I think most people don’t use Redis’s full potential. The same goes for Elasticsearch, but I’ll tell you about it in another post. In the present market I have observed many teams and companies using wide scope tools to complete small parts of their solutions or problems. It is very simple to think of a tool that solves a specific problem without thinking of all the burden generated to maintain it and make it sustainable in the long run.

How do you know Redis?

If you were to list the keywords about it what would be the first? By experience, most people would say: “cache”, “key-value”, “in memory database”.

It isn’t all wrong, they are features of Redis. Now I’ll tell you how I would describe Redis: an application for storing and managing machine state cycles.

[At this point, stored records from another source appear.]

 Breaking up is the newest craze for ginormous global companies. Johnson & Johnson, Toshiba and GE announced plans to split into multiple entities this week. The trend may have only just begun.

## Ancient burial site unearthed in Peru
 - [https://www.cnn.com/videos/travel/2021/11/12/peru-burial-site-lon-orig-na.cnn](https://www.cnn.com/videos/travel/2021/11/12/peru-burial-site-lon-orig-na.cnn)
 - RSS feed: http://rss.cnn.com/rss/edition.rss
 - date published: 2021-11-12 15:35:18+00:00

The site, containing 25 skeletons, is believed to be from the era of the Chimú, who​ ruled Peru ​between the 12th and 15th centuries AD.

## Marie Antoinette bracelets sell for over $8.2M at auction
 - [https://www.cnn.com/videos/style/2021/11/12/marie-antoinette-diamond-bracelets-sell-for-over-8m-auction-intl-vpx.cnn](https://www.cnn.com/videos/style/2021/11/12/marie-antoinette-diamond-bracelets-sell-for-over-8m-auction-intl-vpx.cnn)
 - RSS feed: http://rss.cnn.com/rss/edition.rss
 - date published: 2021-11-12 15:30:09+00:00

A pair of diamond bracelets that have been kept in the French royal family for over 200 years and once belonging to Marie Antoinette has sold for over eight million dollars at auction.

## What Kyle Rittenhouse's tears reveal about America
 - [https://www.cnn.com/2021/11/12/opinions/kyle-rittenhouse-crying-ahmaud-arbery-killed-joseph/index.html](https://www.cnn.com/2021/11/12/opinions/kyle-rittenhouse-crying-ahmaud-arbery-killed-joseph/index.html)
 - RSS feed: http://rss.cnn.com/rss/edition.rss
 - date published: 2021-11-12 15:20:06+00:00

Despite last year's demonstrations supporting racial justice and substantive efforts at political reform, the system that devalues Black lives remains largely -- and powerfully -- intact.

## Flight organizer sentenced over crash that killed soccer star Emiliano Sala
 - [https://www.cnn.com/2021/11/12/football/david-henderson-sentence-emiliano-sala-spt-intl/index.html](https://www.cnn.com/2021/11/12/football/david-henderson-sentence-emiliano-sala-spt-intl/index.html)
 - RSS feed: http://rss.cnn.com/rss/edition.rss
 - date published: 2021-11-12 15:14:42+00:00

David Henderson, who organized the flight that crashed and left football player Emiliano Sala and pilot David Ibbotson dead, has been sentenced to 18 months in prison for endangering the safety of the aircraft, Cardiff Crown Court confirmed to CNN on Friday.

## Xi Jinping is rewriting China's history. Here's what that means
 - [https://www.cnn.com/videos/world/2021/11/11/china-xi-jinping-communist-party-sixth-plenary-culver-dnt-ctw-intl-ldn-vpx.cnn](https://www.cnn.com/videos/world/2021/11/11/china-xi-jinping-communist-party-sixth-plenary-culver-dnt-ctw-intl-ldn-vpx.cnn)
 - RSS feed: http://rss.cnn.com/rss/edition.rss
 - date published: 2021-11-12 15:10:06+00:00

Stateless applications are not useful without inputs and outputs, this can be thought as an external machine state that is handled by your application. Note: Being stateless to me is almost a commandment when we are talking about SOA.

Now I’ll show you a little more of Redis can do.

Have you read Redis In Action eBook? You should, this will open your horizons.

Scheduled jobs, per example, which you can easily build with the Redis Sorted Sets. Tip: Think about the criteria to rank the timestamp of your job scheduling.

Now you’re probably ready to get to know KeyDB if you want to achieve stratospheric levels of performance.

One question that I am asked most oftenly is about persistence: “I am not ok with losing my states stored in Redis, so I think it is only useful for caching.” What do you think?

Strongly disagree, have you read about AOFs and RDBs? I imagine you need performance and reliability, how to solve this if the AOF guarantees me persistence, but it destroys the performance and the RDB is just the opposite? Simple: Create two Redis (or KeyDB) implementation tiers, one for high performance (RDB) and one for high reliability (AOF), so your application can connect with when you need one feature.

Do you use Kafka or RabbitMQ?

Remember that what I am going to say now is my thought bias: you probably don’t need them or you would get a better result with Redis Streams (implemented in Redis 5.0). Think about the possibilities for microservices, SOA, event-sourcing, CQRS, SCS.

In this last point, to exploit that potential I created HFXBus that will help you create a battle-ready SOA environment.

Yes, I am a big fan of Redis/KeyDB.

I have no problem with alternatives or implementations, all that I am talking about depends a lot on the architecture of your environment. I know there are weaknesses in it, as the implementation of Redis Cluster could have a better architecture (I’ll also comment on this in another post).

I hope I’ve helped you think outside the box with Redis, going way beyond the cache.